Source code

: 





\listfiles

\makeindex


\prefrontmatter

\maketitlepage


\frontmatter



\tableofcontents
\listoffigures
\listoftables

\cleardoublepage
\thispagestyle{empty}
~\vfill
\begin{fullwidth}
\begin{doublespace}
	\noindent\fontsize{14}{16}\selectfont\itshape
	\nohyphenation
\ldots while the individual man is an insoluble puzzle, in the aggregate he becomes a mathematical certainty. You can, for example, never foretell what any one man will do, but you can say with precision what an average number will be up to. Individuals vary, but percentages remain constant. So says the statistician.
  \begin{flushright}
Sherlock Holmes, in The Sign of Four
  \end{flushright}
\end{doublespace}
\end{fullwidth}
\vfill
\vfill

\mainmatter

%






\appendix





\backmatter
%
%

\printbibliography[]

---

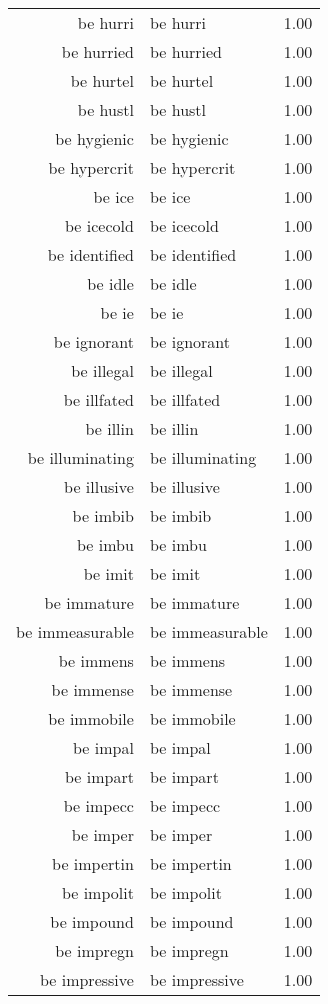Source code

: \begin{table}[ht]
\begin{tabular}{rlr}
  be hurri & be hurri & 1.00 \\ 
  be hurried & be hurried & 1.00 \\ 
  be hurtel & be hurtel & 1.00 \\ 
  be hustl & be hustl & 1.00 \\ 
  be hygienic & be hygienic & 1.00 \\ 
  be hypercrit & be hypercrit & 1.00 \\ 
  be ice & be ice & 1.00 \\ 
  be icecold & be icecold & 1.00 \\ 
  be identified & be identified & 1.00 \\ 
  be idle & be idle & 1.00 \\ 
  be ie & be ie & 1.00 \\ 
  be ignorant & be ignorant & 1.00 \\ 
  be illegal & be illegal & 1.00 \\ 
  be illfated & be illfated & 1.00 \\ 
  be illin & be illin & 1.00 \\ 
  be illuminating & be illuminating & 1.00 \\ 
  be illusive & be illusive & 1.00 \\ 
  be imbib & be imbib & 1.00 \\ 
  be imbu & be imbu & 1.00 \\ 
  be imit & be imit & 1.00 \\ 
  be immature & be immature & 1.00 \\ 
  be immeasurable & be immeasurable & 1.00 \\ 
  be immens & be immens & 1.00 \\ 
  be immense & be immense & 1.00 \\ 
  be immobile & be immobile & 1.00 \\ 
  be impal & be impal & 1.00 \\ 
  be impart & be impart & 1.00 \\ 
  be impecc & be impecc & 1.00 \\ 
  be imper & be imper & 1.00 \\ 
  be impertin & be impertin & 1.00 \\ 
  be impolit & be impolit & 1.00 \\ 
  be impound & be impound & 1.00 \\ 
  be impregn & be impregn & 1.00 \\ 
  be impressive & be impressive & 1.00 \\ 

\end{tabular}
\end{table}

Action item → Within the material above, the line with "be hurried & be hurried & 1.00 \\" opens the range and the line with "be impressive & be impressive & 1.00 \\" closes it; reproduce that range word for word.

Task output →
  be hurried & be hurried & 1.00 \\ 
  be hurtel & be hurtel & 1.00 \\ 
  be hustl & be hustl & 1.00 \\ 
  be hygienic & be hygienic & 1.00 \\ 
  be hypercrit & be hypercrit & 1.00 \\ 
  be ice & be ice & 1.00 \\ 
  be icecold & be icecold & 1.00 \\ 
  be identified & be identified & 1.00 \\ 
  be idle & be idle & 1.00 \\ 
  be ie & be ie & 1.00 \\ 
  be ignorant & be ignorant & 1.00 \\ 
  be illegal & be illegal & 1.00 \\ 
  be illfated & be illfated & 1.00 \\ 
  be illin & be illin & 1.00 \\ 
  be illuminating & be illuminating & 1.00 \\ 
  be illusive & be illusive & 1.00 \\ 
  be imbib & be imbib & 1.00 \\ 
  be imbu & be imbu & 1.00 \\ 
  be imit & be imit & 1.00 \\ 
  be immature & be immature & 1.00 \\ 
  be immeasurable & be immeasurable & 1.00 \\ 
  be immens & be immens & 1.00 \\ 
  be immense & be immense & 1.00 \\ 
  be immobile & be immobile & 1.00 \\ 
  be impal & be impal & 1.00 \\ 
  be impart & be impart & 1.00 \\ 
  be impecc & be impecc & 1.00 \\ 
  be imper & be imper & 1.00 \\ 
  be impertin & be impertin & 1.00 \\ 
  be impolit & be impolit & 1.00 \\ 
  be impound & be impound & 1.00 \\ 
  be impregn & be impregn & 1.00 \\ 
  be impressive & be impressive & 1.00 \\ 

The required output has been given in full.